THE STRUGGLE WILL NOT END UNTIL WE WIN JUSTICE.


FREEDOM OR DEATH!
The soldier reads out the message; then the Captain forces Papa to repeat it.
‘Your freedom, our death. I presume.’ He cuffs Papa across the back of his head as if
he were an unruly schoolboy.
‘I will not waste my breath asking you whether you agree with those
sentiments. What is at issue is that your wall carries an illegal message, offensive to
the forces of law and order and punishable by imprisonment.’
Papa answers honestly. ‘I did not put it there.’
‘Next, you will be telling me that you didn’t know it was there.’
‘That is true. It was not there last evening when I returned from the fields.’
Papa is almost as annoyed as the Captain. As it is, he sleeps little but what little sleep
he gets, he desperately needs. ‘They paint all the time.’
‘They?’
‘Kids.’
‘Who know no better?’
Papa is silent.
The Captain has turned to Salameh. ‘You helped your father write these
words, correct?’
‘I know nothing.’
The Captain seems to recognise Salameh. ‘Were you the kid – ?’
‘No. I know nothing.’
‘Which means you know everything.’
Reja’s hand closes warningly round her brother’s elbow. He shuts his mouth
on his protest, even though the words on his father’s wall mean so much to him.
‘Corporal? The paint.’ The Corporal descends from his jeep, leaving the
headlights on. The message on the wall seems to stand out even more proudly in the
twin beams of light. A can of whitewash is placed in front of Papa.
‘Open it.’ Papa is made to kneel to prise open the lid of the can with his
fingernails. A brush is dropped in to the dust in front of him. ‘Now clean up your
filthy wall.’
Reja’s grip tightens: she knows Salameh will be saying to himself over and
over again in his silence, ‘The Intifada – the struggle – will not end until we win
justice.’
Freedom or death.
For her own part, Reja is thinking, ‘Do they believe that by painting out the
message on the wall they can destroy it, that they can halt the struggle?’
In his own language, a language the Occupying Force recognise but few
understand, Salameh whispers to his father. ‘Do not do it, Papa!’
But Papa obeys. He paints out the message. He hands back the brush to the
Corporal. ‘They will come back, ’he says.
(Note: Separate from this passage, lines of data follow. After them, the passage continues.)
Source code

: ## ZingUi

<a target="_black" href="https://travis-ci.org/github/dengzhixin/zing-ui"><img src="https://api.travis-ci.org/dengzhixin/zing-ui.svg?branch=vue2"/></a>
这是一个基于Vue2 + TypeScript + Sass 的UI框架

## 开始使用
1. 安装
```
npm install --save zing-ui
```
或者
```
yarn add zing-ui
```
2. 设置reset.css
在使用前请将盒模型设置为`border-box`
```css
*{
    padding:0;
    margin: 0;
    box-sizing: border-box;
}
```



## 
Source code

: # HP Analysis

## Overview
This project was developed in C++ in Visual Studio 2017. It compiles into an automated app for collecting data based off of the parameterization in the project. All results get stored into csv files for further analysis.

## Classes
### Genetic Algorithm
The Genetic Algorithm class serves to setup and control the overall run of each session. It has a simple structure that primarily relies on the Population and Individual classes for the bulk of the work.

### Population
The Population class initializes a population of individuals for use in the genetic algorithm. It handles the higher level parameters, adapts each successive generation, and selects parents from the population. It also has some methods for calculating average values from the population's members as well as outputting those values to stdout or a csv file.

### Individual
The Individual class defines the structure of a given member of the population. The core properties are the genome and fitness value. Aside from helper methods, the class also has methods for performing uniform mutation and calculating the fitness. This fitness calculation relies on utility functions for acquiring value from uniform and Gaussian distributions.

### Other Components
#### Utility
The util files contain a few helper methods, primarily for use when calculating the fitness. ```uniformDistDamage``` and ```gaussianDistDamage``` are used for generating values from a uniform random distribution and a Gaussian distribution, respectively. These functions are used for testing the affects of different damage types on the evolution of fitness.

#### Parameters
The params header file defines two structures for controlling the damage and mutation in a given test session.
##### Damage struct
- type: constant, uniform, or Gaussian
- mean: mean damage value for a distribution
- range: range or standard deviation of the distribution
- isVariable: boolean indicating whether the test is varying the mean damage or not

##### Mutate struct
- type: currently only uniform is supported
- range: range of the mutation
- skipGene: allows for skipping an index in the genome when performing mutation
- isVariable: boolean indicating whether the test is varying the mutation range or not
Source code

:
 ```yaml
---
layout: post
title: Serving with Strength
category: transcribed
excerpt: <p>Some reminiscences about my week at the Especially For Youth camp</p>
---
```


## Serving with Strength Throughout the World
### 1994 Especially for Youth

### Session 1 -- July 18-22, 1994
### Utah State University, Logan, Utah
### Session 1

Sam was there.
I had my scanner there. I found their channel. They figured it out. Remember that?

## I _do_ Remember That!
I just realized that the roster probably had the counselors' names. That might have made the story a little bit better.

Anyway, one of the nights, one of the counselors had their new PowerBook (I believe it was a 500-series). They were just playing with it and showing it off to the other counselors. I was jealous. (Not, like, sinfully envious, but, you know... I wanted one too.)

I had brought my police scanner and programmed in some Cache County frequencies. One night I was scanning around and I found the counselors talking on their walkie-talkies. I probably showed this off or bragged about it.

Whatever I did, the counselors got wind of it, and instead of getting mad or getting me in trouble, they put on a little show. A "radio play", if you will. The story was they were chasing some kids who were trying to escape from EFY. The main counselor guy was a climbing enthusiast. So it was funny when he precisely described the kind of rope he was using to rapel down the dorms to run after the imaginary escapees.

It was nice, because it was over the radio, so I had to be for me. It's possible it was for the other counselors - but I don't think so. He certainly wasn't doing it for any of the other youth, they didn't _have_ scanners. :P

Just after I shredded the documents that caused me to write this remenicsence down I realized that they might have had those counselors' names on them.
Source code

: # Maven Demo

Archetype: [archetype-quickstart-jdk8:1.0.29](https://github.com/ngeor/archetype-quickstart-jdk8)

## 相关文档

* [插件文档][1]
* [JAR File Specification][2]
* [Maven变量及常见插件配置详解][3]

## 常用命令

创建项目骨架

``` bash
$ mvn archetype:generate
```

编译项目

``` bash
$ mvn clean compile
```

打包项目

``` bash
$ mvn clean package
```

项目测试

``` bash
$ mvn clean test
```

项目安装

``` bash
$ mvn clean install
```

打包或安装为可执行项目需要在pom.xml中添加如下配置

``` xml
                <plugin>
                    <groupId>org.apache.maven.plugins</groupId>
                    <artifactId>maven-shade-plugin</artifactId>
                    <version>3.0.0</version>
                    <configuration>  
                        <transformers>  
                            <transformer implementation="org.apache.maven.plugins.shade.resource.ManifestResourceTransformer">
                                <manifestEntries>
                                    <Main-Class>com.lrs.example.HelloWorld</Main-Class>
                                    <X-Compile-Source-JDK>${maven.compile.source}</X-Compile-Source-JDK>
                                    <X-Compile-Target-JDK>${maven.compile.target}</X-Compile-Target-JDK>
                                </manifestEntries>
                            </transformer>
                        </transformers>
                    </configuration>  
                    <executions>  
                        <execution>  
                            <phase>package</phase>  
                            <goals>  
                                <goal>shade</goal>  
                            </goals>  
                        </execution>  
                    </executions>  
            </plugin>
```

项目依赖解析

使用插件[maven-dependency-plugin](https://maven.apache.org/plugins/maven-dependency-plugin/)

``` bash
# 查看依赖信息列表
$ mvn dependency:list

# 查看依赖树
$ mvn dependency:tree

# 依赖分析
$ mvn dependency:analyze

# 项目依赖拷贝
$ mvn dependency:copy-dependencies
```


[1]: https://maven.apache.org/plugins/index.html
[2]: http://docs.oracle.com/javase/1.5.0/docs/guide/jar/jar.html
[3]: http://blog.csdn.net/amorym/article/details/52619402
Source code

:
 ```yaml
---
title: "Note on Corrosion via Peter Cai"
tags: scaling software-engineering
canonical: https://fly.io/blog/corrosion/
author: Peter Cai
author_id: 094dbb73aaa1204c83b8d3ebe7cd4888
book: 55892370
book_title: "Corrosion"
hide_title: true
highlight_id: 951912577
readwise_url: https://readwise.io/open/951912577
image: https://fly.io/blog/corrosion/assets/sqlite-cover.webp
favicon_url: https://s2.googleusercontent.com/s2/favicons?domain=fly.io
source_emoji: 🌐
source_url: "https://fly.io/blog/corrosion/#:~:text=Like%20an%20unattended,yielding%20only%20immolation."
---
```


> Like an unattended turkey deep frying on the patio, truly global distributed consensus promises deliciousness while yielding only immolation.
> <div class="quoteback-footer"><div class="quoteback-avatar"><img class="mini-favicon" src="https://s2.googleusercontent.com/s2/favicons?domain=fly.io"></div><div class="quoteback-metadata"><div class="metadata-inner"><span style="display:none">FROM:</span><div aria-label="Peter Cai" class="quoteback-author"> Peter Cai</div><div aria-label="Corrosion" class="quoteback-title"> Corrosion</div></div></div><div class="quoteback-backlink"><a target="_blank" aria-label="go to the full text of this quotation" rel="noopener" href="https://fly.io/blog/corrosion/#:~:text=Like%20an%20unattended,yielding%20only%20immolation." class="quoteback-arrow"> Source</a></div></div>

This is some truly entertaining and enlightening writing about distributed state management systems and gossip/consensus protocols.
‘We hold you responsible,’ warns the Captain. ‘Your wall, your responsibility.
Get it?’
Reja would like to ask, why could this not have waited till morning, till
sunlight? But Salameh speaks: ‘You broke our lamp.’
‘Write a complaint.’
‘You will come and beat me up if I complain.’
‘More of your cheek and we’ll beat you up anyway.’
2.
Inside the house, and in the darkness, Salameh accuses his father, and through
him, all the grown-ups in the village. ‘Why are you such cowards? Why do you leave
it to the children to fight the oppressor?
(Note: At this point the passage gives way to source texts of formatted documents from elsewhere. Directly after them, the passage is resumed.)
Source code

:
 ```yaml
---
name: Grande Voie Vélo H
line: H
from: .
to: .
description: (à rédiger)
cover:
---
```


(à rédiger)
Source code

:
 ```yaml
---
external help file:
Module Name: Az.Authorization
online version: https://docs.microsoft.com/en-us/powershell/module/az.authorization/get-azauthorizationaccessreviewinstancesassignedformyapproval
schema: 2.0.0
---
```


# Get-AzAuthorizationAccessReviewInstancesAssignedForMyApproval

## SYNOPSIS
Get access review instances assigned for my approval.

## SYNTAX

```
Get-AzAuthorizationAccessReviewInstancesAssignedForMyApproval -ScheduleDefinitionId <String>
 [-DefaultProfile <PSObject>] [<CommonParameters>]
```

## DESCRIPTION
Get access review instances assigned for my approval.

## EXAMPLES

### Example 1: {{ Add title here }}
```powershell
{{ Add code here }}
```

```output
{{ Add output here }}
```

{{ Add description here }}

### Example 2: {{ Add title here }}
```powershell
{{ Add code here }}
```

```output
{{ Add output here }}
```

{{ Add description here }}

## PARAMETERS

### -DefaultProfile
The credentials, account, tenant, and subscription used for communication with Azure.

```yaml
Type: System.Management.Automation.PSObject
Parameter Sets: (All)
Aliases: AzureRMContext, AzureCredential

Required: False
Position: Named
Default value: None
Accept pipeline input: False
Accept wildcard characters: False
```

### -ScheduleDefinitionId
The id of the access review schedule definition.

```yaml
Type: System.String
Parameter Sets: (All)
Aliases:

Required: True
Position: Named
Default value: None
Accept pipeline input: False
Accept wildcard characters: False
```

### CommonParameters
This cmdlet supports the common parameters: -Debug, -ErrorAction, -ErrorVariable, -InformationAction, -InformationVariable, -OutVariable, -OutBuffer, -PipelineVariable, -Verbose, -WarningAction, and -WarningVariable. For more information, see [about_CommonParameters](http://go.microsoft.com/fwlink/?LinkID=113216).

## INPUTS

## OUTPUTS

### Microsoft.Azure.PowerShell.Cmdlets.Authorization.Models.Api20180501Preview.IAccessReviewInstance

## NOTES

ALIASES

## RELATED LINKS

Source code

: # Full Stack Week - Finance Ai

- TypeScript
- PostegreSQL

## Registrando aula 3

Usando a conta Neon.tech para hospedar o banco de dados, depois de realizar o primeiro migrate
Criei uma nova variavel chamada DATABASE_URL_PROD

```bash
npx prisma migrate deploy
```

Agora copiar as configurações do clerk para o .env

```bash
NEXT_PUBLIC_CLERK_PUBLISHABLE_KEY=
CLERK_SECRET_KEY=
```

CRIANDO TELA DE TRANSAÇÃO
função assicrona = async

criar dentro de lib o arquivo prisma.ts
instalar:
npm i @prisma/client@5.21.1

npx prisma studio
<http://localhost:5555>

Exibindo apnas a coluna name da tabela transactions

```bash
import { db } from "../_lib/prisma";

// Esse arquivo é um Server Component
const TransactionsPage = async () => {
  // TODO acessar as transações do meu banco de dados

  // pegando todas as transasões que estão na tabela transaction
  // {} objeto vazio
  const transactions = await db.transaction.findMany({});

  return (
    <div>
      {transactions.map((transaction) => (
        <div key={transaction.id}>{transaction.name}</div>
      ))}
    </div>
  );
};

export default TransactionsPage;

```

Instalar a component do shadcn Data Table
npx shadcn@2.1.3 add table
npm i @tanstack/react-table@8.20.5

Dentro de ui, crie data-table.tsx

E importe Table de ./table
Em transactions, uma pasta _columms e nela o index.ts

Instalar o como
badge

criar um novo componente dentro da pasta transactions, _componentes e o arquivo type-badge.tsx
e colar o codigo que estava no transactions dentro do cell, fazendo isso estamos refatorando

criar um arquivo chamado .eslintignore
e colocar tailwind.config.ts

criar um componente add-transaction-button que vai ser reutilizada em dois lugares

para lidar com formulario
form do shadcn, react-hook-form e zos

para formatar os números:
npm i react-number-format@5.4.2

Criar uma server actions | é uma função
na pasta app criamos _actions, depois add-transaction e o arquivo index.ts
‘You weep for us when we get killed, yes. When Asma died, when she was
shot in the head for running away – you all wept. You went to her funeral. You cursed
the Masters. You called upon Allan to take his revenge. But you did nothing.’
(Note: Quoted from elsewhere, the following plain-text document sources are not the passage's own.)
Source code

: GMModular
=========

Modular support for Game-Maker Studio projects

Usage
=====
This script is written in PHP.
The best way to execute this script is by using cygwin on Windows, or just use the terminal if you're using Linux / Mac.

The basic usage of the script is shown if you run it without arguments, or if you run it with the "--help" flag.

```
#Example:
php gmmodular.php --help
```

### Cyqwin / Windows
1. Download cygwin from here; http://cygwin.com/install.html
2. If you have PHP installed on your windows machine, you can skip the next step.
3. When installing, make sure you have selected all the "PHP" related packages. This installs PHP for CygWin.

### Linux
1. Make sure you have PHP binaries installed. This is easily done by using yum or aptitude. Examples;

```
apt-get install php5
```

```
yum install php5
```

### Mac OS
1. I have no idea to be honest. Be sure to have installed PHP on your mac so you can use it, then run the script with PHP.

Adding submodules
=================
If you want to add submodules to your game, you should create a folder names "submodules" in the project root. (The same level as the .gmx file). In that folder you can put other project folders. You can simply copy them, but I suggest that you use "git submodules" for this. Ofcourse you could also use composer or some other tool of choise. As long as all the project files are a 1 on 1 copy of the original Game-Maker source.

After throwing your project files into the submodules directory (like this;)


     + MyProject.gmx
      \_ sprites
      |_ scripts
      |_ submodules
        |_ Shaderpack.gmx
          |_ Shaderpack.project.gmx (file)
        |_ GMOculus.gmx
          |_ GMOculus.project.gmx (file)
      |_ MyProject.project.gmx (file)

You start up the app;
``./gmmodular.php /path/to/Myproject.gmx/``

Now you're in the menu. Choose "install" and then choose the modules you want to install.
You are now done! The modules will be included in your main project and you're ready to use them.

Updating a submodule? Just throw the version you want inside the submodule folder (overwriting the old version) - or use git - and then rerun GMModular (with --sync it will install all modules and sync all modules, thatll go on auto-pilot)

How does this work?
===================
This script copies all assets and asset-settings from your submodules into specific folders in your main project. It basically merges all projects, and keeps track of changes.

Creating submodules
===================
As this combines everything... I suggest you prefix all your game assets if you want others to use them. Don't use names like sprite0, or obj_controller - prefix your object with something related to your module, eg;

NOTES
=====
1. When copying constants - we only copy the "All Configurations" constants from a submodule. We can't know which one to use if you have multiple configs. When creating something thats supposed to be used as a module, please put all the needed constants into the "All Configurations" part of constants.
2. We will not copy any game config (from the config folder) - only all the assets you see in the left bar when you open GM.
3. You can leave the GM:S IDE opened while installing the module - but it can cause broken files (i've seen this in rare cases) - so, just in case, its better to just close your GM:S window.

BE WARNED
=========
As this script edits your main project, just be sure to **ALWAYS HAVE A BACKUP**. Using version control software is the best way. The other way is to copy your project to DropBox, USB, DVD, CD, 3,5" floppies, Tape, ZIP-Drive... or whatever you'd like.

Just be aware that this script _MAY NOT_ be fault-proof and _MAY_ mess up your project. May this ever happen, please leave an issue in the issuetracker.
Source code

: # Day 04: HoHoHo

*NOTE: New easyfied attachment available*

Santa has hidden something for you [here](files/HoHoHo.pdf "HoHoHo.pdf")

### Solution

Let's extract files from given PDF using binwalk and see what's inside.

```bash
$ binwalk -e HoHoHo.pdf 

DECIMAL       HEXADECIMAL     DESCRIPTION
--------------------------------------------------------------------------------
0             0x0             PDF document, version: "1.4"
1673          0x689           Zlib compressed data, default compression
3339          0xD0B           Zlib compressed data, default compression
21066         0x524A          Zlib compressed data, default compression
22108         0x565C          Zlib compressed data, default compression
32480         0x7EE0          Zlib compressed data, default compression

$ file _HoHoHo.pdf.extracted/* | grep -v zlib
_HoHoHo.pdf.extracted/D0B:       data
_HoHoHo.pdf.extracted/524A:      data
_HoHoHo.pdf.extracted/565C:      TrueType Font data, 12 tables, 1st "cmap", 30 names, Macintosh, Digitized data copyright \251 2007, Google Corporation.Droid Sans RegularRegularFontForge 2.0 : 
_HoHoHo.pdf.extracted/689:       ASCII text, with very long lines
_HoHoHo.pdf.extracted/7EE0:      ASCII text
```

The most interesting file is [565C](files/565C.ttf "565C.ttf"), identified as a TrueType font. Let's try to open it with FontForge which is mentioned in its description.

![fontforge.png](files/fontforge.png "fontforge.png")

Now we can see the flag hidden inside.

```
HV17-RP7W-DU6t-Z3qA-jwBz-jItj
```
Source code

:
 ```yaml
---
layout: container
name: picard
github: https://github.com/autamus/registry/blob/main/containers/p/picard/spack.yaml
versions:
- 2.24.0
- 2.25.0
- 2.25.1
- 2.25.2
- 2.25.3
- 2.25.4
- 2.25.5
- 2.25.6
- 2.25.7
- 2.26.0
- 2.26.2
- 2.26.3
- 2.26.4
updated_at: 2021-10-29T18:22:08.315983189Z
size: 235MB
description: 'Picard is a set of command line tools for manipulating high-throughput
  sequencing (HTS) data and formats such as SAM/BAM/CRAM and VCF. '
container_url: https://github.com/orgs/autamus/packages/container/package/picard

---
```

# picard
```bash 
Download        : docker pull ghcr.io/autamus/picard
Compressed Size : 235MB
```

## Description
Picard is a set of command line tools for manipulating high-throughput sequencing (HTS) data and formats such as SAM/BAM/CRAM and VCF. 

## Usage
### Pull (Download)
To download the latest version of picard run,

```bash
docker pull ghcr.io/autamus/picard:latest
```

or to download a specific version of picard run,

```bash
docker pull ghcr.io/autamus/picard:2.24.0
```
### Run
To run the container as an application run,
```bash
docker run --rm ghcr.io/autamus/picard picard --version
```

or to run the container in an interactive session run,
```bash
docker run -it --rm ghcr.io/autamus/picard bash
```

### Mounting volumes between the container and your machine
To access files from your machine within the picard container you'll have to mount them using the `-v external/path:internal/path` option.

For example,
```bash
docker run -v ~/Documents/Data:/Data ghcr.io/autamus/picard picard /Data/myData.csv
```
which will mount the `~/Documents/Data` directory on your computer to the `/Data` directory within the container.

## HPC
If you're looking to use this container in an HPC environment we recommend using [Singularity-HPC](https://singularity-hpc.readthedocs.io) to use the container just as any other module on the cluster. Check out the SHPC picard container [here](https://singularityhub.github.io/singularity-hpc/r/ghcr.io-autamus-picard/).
‘Enough!’ Reja commands her brother.
‘It’s not enough. It will never be enough…Our house, our wall, and the
message – it was our message. One day we must be free.’
At last Papa speaks, exclaims, ‘Free!’ and then is silent again.
Reja understands. Tomorrow – no, today now – Papa will go to the fields. He
will work till past sunset. He will come home exhausted, almost too tired to eat.
Day arrives, day passes. Since the disturbances began, the school has been
shut. Yesterday they came and changed the name of the village. People will no longer
recognise it. Time hangs heavy. There is no work and the desert wind sharpens
tempers. ‘Where are you going?’
‘Out,’ says Salameh.
‘Your friends will be the death of you.’
‘You talk like Papa, Reja. Like a coward.’
‘And you talk foolishness.’
‘We are famous, didn’t you know? Pictures of us are in the newspapers. You
saw the film crew the soldiers turned back – they were Americans. It is good for them,
our war.’
‘You throw stones at the soldiers and they shoot bullets at you – is that good?’
Salameh shakes his head. ‘No, but stones will do until we have bullets.’
‘You will die first.’ He will not listen, will not see. Asma was Reja’s friend.
She too understood the way things had to be. She had wanted to be no part of the
stoning of the soldiers.
‘The men – it is their pride,’ Asma believed.
‘So we have no pride?’ Reja had asked.
That day the wind up the valley had brought clouds of burning dust. You had
to go out with something around your face. Teja and Asma had been visiting a family
at the top end of the village: another death to be mourned.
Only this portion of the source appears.